Restate all the data exactly, so that each line is the same as before.

------ GIVEN ENTRIES ------

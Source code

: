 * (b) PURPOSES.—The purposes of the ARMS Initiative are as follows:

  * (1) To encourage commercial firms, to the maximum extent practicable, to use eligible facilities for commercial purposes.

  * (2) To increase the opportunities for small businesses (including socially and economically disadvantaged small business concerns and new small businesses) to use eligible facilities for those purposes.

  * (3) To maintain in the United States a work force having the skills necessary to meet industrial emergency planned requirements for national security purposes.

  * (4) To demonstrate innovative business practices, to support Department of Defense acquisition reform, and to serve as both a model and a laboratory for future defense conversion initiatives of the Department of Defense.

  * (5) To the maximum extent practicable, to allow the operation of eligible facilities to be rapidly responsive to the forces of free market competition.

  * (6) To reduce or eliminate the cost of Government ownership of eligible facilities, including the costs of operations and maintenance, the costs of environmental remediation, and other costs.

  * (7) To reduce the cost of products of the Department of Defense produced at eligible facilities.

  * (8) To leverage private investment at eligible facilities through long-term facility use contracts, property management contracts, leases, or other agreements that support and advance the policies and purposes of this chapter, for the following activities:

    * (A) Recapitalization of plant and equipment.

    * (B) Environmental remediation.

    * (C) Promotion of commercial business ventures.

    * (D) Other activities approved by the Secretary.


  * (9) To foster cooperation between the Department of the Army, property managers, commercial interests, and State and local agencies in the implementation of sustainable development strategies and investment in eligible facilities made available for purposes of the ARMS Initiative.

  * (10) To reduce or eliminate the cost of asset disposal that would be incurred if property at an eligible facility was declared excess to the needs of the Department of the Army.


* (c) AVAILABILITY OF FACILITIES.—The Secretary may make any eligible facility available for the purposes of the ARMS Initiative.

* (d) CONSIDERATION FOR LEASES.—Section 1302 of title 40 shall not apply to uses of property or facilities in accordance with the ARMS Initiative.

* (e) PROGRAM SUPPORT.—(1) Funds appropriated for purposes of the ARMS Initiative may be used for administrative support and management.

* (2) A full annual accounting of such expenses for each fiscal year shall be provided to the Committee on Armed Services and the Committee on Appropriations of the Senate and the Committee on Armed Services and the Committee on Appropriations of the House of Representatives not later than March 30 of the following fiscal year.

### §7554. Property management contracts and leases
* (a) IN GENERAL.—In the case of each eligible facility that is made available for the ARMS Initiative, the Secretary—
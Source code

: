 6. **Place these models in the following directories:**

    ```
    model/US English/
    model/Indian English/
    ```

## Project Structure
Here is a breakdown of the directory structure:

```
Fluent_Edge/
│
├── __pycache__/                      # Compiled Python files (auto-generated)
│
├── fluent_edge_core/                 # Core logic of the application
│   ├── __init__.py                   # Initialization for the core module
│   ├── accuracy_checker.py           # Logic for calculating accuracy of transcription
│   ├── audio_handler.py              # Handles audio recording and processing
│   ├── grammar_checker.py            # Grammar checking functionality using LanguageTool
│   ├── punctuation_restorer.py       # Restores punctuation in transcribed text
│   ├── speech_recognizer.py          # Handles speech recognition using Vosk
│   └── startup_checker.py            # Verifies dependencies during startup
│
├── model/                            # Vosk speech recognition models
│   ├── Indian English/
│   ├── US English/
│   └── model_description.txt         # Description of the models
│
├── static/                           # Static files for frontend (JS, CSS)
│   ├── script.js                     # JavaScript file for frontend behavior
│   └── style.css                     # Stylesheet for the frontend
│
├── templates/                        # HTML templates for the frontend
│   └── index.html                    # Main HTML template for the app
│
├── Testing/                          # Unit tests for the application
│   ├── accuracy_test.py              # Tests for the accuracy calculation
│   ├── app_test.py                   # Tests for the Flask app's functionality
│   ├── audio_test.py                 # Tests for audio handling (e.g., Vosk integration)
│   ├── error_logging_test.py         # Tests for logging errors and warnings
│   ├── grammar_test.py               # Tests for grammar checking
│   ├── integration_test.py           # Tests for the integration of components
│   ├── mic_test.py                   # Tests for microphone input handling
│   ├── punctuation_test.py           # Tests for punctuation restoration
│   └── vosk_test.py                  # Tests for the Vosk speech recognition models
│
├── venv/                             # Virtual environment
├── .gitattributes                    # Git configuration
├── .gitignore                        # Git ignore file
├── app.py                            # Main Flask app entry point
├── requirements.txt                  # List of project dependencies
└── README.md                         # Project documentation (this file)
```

------

(FINISHED EXERCISE)
Source code

: * (b) PURPOSES.—The purposes of the ARMS Initiative are as follows:

  * (1) To encourage commercial firms, to the maximum extent practicable, to use eligible facilities for commercial purposes.

  * (2) To increase the opportunities for small businesses (including socially and economically disadvantaged small business concerns and new small businesses) to use eligible facilities for those purposes.

  * (3) To maintain in the United States a work force having the skills necessary to meet industrial emergency planned requirements for national security purposes.

  * (4) To demonstrate innovative business practices, to support Department of Defense acquisition reform, and to serve as both a model and a laboratory for future defense conversion initiatives of the Department of Defense.

  * (5) To the maximum extent practicable, to allow the operation of eligible facilities to be rapidly responsive to the forces of free market competition.

  * (6) To reduce or eliminate the cost of Government ownership of eligible facilities, including the costs of operations and maintenance, the costs of environmental remediation, and other costs.

  * (7) To reduce the cost of products of the Department of Defense produced at eligible facilities.

  * (8) To leverage private investment at eligible facilities through long-term facility use contracts, property management contracts, leases, or other agreements that support and advance the policies and purposes of this chapter, for the following activities:

    * (A) Recapitalization of plant and equipment.

    * (B) Environmental remediation.

    * (C) Promotion of commercial business ventures.

    * (D) Other activities approved by the Secretary.


  * (9) To foster cooperation between the Department of the Army, property managers, commercial interests, and State and local agencies in the implementation of sustainable development strategies and investment in eligible facilities made available for purposes of the ARMS Initiative.

  * (10) To reduce or eliminate the cost of asset disposal that would be incurred if property at an eligible facility was declared excess to the needs of the Department of the Army.


* (c) AVAILABILITY OF FACILITIES.—The Secretary may make any eligible facility available for the purposes of the ARMS Initiative.

* (d) CONSIDERATION FOR LEASES.—Section 1302 of title 40 shall not apply to uses of property or facilities in accordance with the ARMS Initiative.

* (e) PROGRAM SUPPORT.—(1) Funds appropriated for purposes of the ARMS Initiative may be used for administrative support and management.

* (2) A full annual accounting of such expenses for each fiscal year shall be provided to the Committee on Armed Services and the Committee on Appropriations of the Senate and the Committee on Armed Services and the Committee on Appropriations of the House of Representatives not later than March 30 of the following fiscal year.

### §7554. Property management contracts and leases
* (a) IN GENERAL.—In the case of each eligible facility that is made available for the ARMS Initiative, the Secretary—
Source code

: 6. **Place these models in the following directories:**

    ```
    model/US English/
    model/Indian English/
    ```

## Project Structure
Here is a breakdown of the directory structure:

```
Fluent_Edge/
│
├── __pycache__/                      # Compiled Python files (auto-generated)
│
├── fluent_edge_core/                 # Core logic of the application
│   ├── __init__.py                   # Initialization for the core module
│   ├── accuracy_checker.py           # Logic for calculating accuracy of transcription
│   ├── audio_handler.py              # Handles audio recording and processing
│   ├── grammar_checker.py            # Grammar checking functionality using LanguageTool
│   ├── punctuation_restorer.py       # Restores punctuation in transcribed text
│   ├── speech_recognizer.py          # Handles speech recognition using Vosk
│   └── startup_checker.py            # Verifies dependencies during startup
│
├── model/                            # Vosk speech recognition models
│   ├── Indian English/
│   ├── US English/
│   └── model_description.txt         # Description of the models
│
├── static/                           # Static files for frontend (JS, CSS)
│   ├── script.js                     # JavaScript file for frontend behavior
│   └── style.css                     # Stylesheet for the frontend
│
├── templates/                        # HTML templates for the frontend
│   └── index.html                    # Main HTML template for the app
│
├── Testing/                          # Unit tests for the application
│   ├── accuracy_test.py              # Tests for the accuracy calculation
│   ├── app_test.py                   # Tests for the Flask app's functionality
│   ├── audio_test.py                 # Tests for audio handling (e.g., Vosk integration)
│   ├── error_logging_test.py         # Tests for logging errors and warnings
│   ├── grammar_test.py               # Tests for grammar checking
│   ├── integration_test.py           # Tests for the integration of components
│   ├── mic_test.py                   # Tests for microphone input handling
│   ├── punctuation_test.py           # Tests for punctuation restoration
│   └── vosk_test.py                  # Tests for the Vosk speech recognition models
│
├── venv/                             # Virtual environment
├── .gitattributes                    # Git configuration
├── .gitignore                        # Git ignore file
├── app.py                            # Main Flask app entry point
├── requirements.txt                  # List of project dependencies
└── README.md                         # Project documentation (this file)
```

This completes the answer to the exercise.